After losing my job, stability, and safety,
after the chaos of betrayal and grief —
I’ve found myself waiting, too.
No clear answers. No instant miracles.
Just me, holding onto hope even when hope feels quiet.
Grief and Faith in the Same Breath
Mary Magdalene knew grief intimately.
She knew the ache of feeling alone, unseen, and lost.
She had been healed by Jesus, restored and made whole.
And now… he was gone.
I think about the grief that must’ve filled that Saturday —
and I recognize that grief in my own story, too.
How many times have I asked, “God, why have You forsaken me?”
How many times have I wondered if my pain mattered,
or if silence was all I’d ever get in return?
Psalm 22:1-2 (NIV)
“My God, my God, why have you forsaken me?

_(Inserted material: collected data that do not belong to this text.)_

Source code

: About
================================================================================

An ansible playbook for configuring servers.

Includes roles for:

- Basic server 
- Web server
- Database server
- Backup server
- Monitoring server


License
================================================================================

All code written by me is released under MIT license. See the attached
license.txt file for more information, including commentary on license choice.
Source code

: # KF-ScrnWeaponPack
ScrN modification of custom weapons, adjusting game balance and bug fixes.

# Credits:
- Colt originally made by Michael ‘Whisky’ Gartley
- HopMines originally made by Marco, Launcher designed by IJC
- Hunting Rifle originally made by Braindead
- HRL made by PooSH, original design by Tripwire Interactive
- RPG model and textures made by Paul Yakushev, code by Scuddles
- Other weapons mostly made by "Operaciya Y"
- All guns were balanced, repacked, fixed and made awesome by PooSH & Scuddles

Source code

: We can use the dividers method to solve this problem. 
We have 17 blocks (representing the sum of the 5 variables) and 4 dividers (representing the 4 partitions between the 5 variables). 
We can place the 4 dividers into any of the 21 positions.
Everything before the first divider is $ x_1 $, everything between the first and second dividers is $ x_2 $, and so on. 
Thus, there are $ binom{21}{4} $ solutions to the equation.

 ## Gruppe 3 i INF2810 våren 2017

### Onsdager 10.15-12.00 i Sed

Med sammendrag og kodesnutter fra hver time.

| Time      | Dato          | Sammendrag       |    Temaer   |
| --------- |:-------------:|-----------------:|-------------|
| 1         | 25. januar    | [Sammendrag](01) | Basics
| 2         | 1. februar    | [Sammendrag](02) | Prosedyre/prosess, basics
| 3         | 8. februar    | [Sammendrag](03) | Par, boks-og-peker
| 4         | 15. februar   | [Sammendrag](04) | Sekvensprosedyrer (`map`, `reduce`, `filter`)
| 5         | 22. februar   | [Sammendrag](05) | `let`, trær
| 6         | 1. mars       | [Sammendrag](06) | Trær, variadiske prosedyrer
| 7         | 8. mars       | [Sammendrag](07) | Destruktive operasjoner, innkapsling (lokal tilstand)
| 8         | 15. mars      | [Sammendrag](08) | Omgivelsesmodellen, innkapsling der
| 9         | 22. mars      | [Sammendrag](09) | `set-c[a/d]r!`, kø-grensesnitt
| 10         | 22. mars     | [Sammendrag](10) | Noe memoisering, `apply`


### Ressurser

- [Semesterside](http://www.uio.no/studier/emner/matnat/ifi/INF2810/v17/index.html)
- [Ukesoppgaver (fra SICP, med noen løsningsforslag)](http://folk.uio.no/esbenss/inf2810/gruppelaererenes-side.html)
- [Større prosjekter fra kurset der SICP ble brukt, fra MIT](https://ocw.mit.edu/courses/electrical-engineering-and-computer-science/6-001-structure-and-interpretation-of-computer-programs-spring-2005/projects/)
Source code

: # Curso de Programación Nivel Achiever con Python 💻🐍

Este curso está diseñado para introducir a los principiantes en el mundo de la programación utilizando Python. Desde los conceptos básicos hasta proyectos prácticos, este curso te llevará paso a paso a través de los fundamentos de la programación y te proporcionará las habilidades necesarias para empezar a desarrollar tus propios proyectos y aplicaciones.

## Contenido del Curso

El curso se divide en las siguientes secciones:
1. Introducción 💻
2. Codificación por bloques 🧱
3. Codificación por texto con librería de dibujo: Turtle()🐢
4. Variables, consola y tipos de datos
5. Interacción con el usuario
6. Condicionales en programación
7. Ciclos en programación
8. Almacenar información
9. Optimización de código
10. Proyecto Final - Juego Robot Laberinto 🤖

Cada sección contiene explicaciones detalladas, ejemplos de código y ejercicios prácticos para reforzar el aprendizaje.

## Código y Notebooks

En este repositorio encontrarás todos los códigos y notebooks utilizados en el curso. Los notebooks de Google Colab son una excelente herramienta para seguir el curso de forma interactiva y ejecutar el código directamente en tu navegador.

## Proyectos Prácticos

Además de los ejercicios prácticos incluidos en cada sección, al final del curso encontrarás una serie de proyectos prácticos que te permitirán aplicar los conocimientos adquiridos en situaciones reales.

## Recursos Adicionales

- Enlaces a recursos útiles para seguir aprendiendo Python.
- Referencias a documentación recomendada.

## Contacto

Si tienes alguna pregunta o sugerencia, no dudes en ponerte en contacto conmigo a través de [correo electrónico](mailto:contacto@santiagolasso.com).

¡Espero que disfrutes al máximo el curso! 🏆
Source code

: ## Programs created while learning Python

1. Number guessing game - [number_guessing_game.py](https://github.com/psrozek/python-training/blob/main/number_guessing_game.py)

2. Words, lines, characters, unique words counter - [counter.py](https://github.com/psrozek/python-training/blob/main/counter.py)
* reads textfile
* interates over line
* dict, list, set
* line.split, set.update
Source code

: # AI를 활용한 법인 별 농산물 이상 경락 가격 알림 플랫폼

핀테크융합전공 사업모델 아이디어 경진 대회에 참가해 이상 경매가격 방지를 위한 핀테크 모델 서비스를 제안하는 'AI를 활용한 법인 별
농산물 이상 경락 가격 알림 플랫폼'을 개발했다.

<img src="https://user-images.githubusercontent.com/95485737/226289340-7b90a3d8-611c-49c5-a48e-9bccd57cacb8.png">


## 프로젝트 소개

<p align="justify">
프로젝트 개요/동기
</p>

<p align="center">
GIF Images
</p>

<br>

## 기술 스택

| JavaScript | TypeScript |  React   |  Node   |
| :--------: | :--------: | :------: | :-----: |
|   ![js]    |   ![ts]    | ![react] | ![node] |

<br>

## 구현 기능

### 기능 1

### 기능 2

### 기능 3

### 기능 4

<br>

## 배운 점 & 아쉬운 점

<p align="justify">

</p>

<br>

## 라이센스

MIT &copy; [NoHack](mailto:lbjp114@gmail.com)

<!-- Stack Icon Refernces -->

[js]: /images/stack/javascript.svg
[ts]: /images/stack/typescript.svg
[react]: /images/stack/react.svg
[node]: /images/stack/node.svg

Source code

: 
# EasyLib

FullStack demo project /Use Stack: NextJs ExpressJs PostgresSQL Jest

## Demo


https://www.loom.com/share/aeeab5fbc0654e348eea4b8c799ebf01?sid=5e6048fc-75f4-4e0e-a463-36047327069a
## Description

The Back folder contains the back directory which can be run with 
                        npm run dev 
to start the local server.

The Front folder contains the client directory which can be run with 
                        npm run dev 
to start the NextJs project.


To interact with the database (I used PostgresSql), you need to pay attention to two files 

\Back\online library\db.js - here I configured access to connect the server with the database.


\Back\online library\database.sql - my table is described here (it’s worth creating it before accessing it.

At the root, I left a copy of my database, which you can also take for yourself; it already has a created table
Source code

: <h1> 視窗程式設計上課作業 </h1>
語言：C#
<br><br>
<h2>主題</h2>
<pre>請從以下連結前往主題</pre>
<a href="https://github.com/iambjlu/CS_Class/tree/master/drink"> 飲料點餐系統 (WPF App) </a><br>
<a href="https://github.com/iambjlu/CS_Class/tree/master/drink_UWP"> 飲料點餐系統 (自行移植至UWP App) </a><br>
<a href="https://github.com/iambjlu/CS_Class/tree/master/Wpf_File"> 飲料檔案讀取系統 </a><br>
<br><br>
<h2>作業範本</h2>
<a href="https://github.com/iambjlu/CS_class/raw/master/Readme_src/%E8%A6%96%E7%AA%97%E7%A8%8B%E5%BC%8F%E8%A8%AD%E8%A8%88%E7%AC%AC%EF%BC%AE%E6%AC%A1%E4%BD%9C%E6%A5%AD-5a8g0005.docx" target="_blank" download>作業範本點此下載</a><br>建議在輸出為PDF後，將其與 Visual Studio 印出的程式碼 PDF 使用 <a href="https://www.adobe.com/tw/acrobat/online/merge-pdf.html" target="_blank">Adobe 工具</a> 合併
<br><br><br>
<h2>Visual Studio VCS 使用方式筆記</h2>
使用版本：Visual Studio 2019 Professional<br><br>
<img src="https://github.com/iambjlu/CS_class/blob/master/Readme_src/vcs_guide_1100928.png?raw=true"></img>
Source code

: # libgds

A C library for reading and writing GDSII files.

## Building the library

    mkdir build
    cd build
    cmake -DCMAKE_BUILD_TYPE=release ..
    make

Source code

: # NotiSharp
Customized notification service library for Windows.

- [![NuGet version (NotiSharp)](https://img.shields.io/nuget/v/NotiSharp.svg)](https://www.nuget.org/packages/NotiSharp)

Why are you so far from saving me, so far from my cries of anguish?”
Hope in the Holy In-Between
Yet something powerful happened in that silence, even if Mary couldn’t see it yet:
God was still moving.
He was preparing resurrection.
He was turning sorrow into a promise.
This is the quiet hope I cling to right now.
That even in silence, even in uncertainty, even in grief —
God is still working.
John 16:22 (NIV)
“So with you: Now is your time of grief, but I will see you again and you will rejoice, and no one will take away your joy.”
My “Saturday season” isn’t permanent.
Neither is yours.
The silence isn’t abandonment — it’s preparation.
It’s the space between death and resurrection.
It’s the necessary pause before the promise.
Holding On Until Sunday
If you’re here too —
waiting, wondering, grieving, hoping —
this is for you.
Our Saturday seasons aren’t wasted.
They’re sacred.
They teach us to trust, even when the answers don’t come.
They remind us that resurrection requires surrender,
and that rebirth can only follow a season of loss.
So, I’ll wait here.
In my grief, in my hope,
holding tight to a promise I can’t yet see but know is coming:
Sunday is on its way.
And when it arrives,
it won’t just be Jesus rising from the grave —
it will be us, rising with him, too.
Romans 8:18 (NIV)
“I consider that our present sufferings are not worth comparing with the glory that will be revealed in us.”
Until then, we wait together — holding onto faith, even on silent Saturdays.